[Source data]
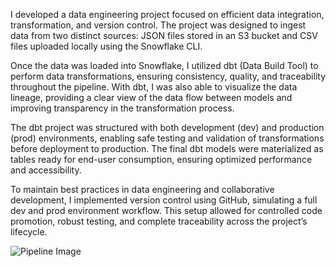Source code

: I developed a data engineering project focused on efficient data integration, transformation, and version control. The project was designed to ingest data from two distinct sources: JSON files stored in an S3 bucket and CSV files uploaded locally using the Snowflake CLI.

Once the data was loaded into Snowflake, I utilized dbt (Data Build Tool) to perform data transformations, ensuring consistency, quality, and traceability throughout the pipeline. With dbt, I was also able to visualize the data lineage, providing a clear view of the data flow between models and improving transparency in the transformation process.

The dbt project was structured with both development (dev) and production (prod) environments, enabling safe testing and validation of transformations before deployment to production. The final dbt models were materialized as tables ready for end-user consumption, ensuring optimized performance and accessibility.

To maintain best practices in data engineering and collaborative development, I implemented version control using GitHub, simulating a full dev and prod environment workflow. This setup allowed for controlled code promotion, robust testing, and complete traceability across the project’s lifecycle.

![Pipeline Image](https://github.com/user-attachments/assets/b2260750-32c0-40b1-a743-bf3c002a08bf)
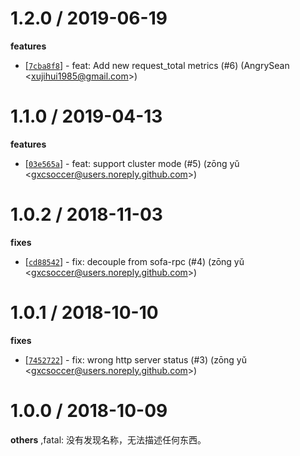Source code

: 
1.2.0 / 2019-06-19
==================

**features**
  * [[`7cba8f8`](http://github.com/eggjs/egg-prometheus/commit/7cba8f88fe2e93aade5e25fffc29730ff4b811f0)] - feat: Add new request_total metrics (#6) (AngrySean <<xujihui1985@gmail.com>>)

1.1.0 / 2019-04-13
==================

**features**
  * [[`03e565a`](http://github.com/eggjs/egg-prometheus/commit/03e565ab955a46071a7d12f56fb214a7e7dafa59)] - feat: support cluster mode (#5) (zōng yǔ <<gxcsoccer@users.noreply.github.com>>)

1.0.2 / 2018-11-03
==================

**fixes**
  * [[`cd88542`](http://github.com/eggjs/egg-prometheus/commit/cd885423db02d31181f9cbff650ef0399df26e2a)] - fix: decouple from sofa-rpc (#4) (zōng yǔ <<gxcsoccer@users.noreply.github.com>>)

1.0.1 / 2018-10-10
==================

**fixes**
  * [[`7452722`](http://github.com/eggjs/egg-prometheus/commit/745272253f7e8d30ea1e4c03c97f21370f3f0d3f)] - fix: wrong http server status (#3) (zōng yǔ <<gxcsoccer@users.noreply.github.com>>)

1.0.0 / 2018-10-09
==================

**others**
,fatal: 没有发现名称，无法描述任何东西。

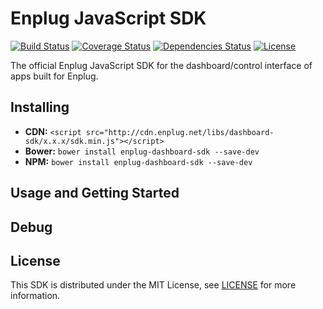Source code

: # Enplug JavaScript SDK

[![Build Status](https://travis-ci.org/Enplug/dashboard-sdk.svg?branch=2.6)](https://travis-ci.org/Enplug/dashboard-sdk)
[![Coverage Status](https://coveralls.io/repos/Enplug/dashboard-sdk/badge.svg?branch=2.6&service=github)](https://coveralls.io/github/Enplug/dashboard-sdk?branch=2.6)
[![Dependencies Status](https://david-dm.org/Enplug/dashboard-sdk.svg)](https://david-dm.org/Enplug/dashboard-sdk.svg)
[![License](https://img.shields.io/badge/license-MIT-blue.svg)](https://github.com/Enplug/dashboard-sdk/blob/master/LICENSE)

The official Enplug JavaScript SDK for the dashboard/control interface of apps built for Enplug.

## Installing

- **CDN:** `<script src="http://cdn.enplug.net/libs/dashboard-sdk/x.x.x/sdk.min.js"></script>` 
- **Bower:** `bower install enplug-dashboard-sdk --save-dev`
- **NPM:** `bower install enplug-dashboard-sdk --save-dev`

## Usage and Getting Started


## Debug

## License
This SDK is distributed under the MIT License, see [LICENSE](https://github.com/Enplug/dashboard-sdk/blob/master/LICENSE) for more information.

YOUR OBJECTIVE ->
Please write out, exactly as they appear above, only the lines in the stretch from the line with "Once the data" through the line with "The dbt project".

ANSWER SPACE ->
Once the data was loaded into Snowflake, I utilized dbt (Data Build Tool) to perform data transformations, ensuring consistency, quality, and traceability throughout the pipeline. With dbt, I was also able to visualize the data lineage, providing a clear view of the data flow between models and improving transparency in the transformation process.

The dbt project was structured with both development (dev) and production (prod) environments, enabling safe testing and validation of transformations before deployment to production. The final dbt models were materialized as tables ready for end-user consumption, ensuring optimized performance and accessibility.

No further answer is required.